I just finished a four day weekend in the U.P. for Thanksgiving. I had figured that my good friend Lurch would be up there, too. I hadn’t seen him since early August. However, I knew he’d be hunting a lot, and I wasn’t sure of the best way to contact him, since I didn’t know where he was staying or if his cell phone would get coverage. Because of this, I decided that if he had time and he wanted to do something, he’d call me. (This strategy had worked before.)
The entire weekend passed and I never heard from him. I really didn’t think much about it. (Taking care of Thanksgiving leftovers can take up an awful lot of time.)
Then came Sunday morning church. After the services, I mingled for a while and was thinking about leaving when Lurch materialized out of nowhere. I explained why I didn’t call him, and that I expected that he would have called me. His reply was that he figured I was going to call him. We looked at each other for a second, and then we both just kind of shrugged. The prevailing attitude turned out to be “Well, there’s always Christmas, or summer, or next Thanksgiving, or whenever.”
That’s guy communication for you. The funny thing is I wouldn’t be surprised if something like that happened again in the future.
Over the years I’ve found that guys don’t really need to see each other or keep up with what’s going on with one another in order to keep their friendship alive, which probably was a major contributing factor in what happened to Lurch and I. You can go years without seeing a good friend, and when you finally do, you pick up right where you left off. It’s very low maintenance.
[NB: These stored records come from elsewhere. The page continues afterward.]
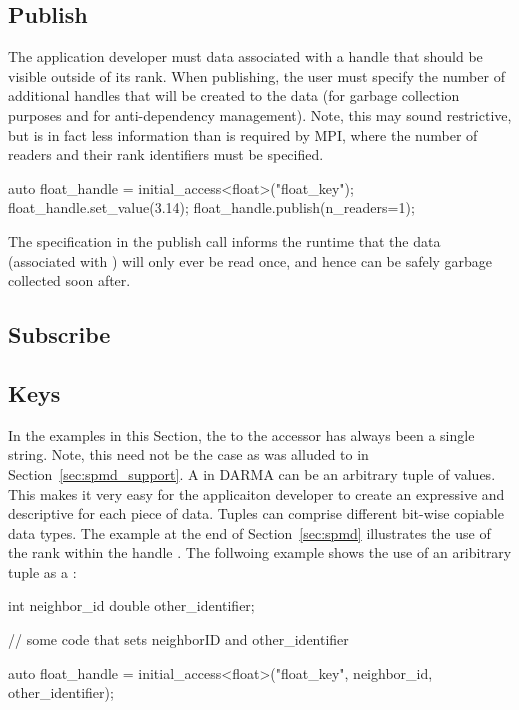 \subsection{Publish}
\label{subsec:publish}
The application developer must data associated with a
handle that should be visible
outside of its \gls{rank}.  When publishing,  the user must specify the
number of additional handles that will be created to the data (for garbage
collection purposes and for \gls{anti-dependency} management).
Note, this may sound restrictive, but is in fact
less information than is required by \gls{MPI}, where the number of readers and
their \gls{rank} identifiers must be specified.

\begin{CppCode}
auto float_handle = initial_access<float>("float_key");
float_handle.set_value(3.14);
float_handle.publish(n_readers=1);
\end{CppCode}
The  specification in the publish call informs the
runtime that the data (associated with ) will
only ever be read once, and hence can be safely garbage collected soon after.


\subsection{Subscribe}
\label{subsec:subscribe}

\subsection{Keys}
\label{subsec:keys}
In the examples in this Section, the  to the accessor has always been a
single string.  Note, this need not be the case as was alluded to in
Section~\ref{sec:spmd_support}. A
 in DARMA 
can be an arbitrary \gls{tuple} of values.  This 
makes it very easy for the applicaiton developer to create an expressive
and descriptive  for each piece of data.  Tuples can comprise
different bit-wise copiable data types.  The example at the end of
Section~\ref{sec:spmd} illustrates the use of the \gls{rank} within the handle
.  The follwoing example shows the use of an
aribitrary \gls{tuple} as a :
\begin{CppCode}
  int neighbor_id
  double other_identifier;

  // some code that sets neighborID and other_identifier
  
  auto float_handle = initial_access<float>("float_key", 
                                            neighbor_id, 
                                            other_identifier);
\end{CppCode}


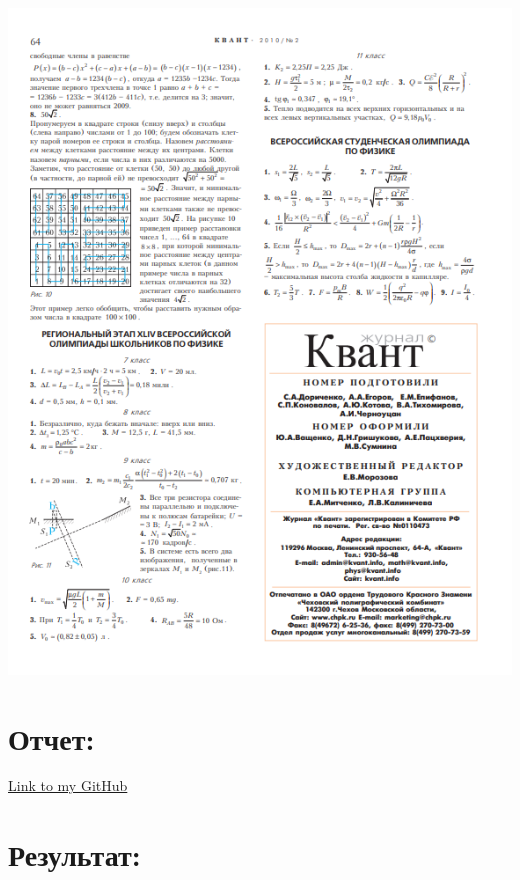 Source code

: \includegraphics[width=\linewidth]{task 1.png}\\
\section{Отчет:}
\href{https://github.com/PNT1319star/Informatics}{Link to my GitHub}
\section{Результат:}
\newpage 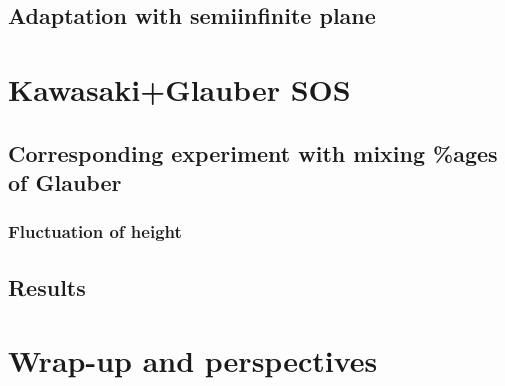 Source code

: \documentclass[a4paper,11pt]{report}
\begin{document}
  \section{Adaptation with semiinfinite plane}

\chapter{Kawasaki+Glauber SOS}
  \section{Corresponding experiment with mixing \%ages of Glauber}
    \subsection{Fluctuation of height}
  \section{Results}
  
\chapter{Wrap-up and perspectives}
  
\end{document}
There is no lengthy discussion about everything that’s happened since the last time that you talked. Typically, you can catch up on everything in about thirty seconds.
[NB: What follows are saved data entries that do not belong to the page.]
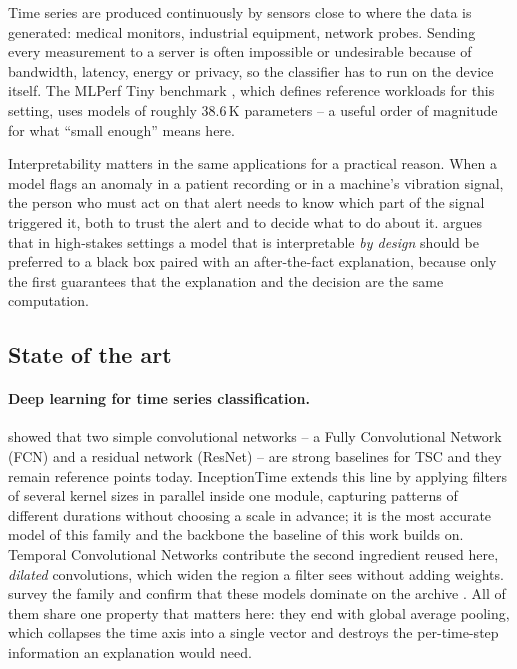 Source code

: Time series are produced continuously by sensors close to where the data is generated: medical
monitors, industrial equipment, network probes. Sending every measurement to a server is often
impossible or undesirable because of bandwidth, latency, energy or privacy, so the classifier has to
run on the device itself. The MLPerf Tiny benchmark \citep{banbury2021mlperftiny}, which defines
reference workloads for this setting, uses models of roughly 38.6\,K parameters -- a useful order of
magnitude for what ``small enough'' means here.

Interpretability matters in the same applications for a practical reason. When a model flags an
anomaly in a patient recording or in a machine's vibration signal, the person who must act on that
alert needs to know which part of the signal triggered it, both to trust the alert and to decide
what to do about it. \citet{rudin2019stop} argues that in high-stakes settings a model that is
interpretable \emph{by design} should be preferred to a black box paired with an after-the-fact
explanation, because only the first guarantees that the explanation and the decision are the same
computation.

\subsection{State of the art}
\label{sec:intro:sota}

\paragraph{Deep learning for time series classification.}
\citet{wang2017fcn} showed that two simple convolutional networks -- a Fully Convolutional Network
(FCN) and a residual network (ResNet) -- are strong baselines for TSC and they remain reference
points today. InceptionTime \citep{fawaz2020inceptiontime} extends this line by applying filters of
several kernel sizes in parallel inside one module, capturing patterns of different durations
without choosing a scale in advance; it is the most accurate model of this family and the backbone
the baseline of this work builds on. Temporal Convolutional Networks \citep{bai2018tcn} contribute
the second ingredient reused here, \emph{dilated} convolutions, which widen the region a filter sees
without adding weights. \citet{fawaz2019review} survey the family and confirm that these models
dominate on the \ucr{} archive \citep{dau2019ucr}. All of them share one property that matters here:
they end with global average pooling, which collapses the time axis into a single vector and
destroys the per-time-step information an explanation would need.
I can picture what would happen if I didn’t see Lurch for ten years. When we’d finally meet (I’d be completely bald by then), I’d ask him what was new. He would reply, “Not much.” That would be all of our catching up. Then we’d throw some horseshoes and go to Slims for lunch. It wouldn’t matter if one or both of us were married, had kids, had been to prison, or had lived in a rusted out bus in Alaska for five years and hadn’t shaved since. These facts might come up during the horseshoe match, but merely as an afterthought.
Then, after Lurch had won, (he always wins at horseshoes) we’d depart casually, not knowing how many years it would be before we’d meet again.
Of course this ten-year meeting assumes one of us would call the other. I’m thinking the odds of that happening wouldn’t be very good.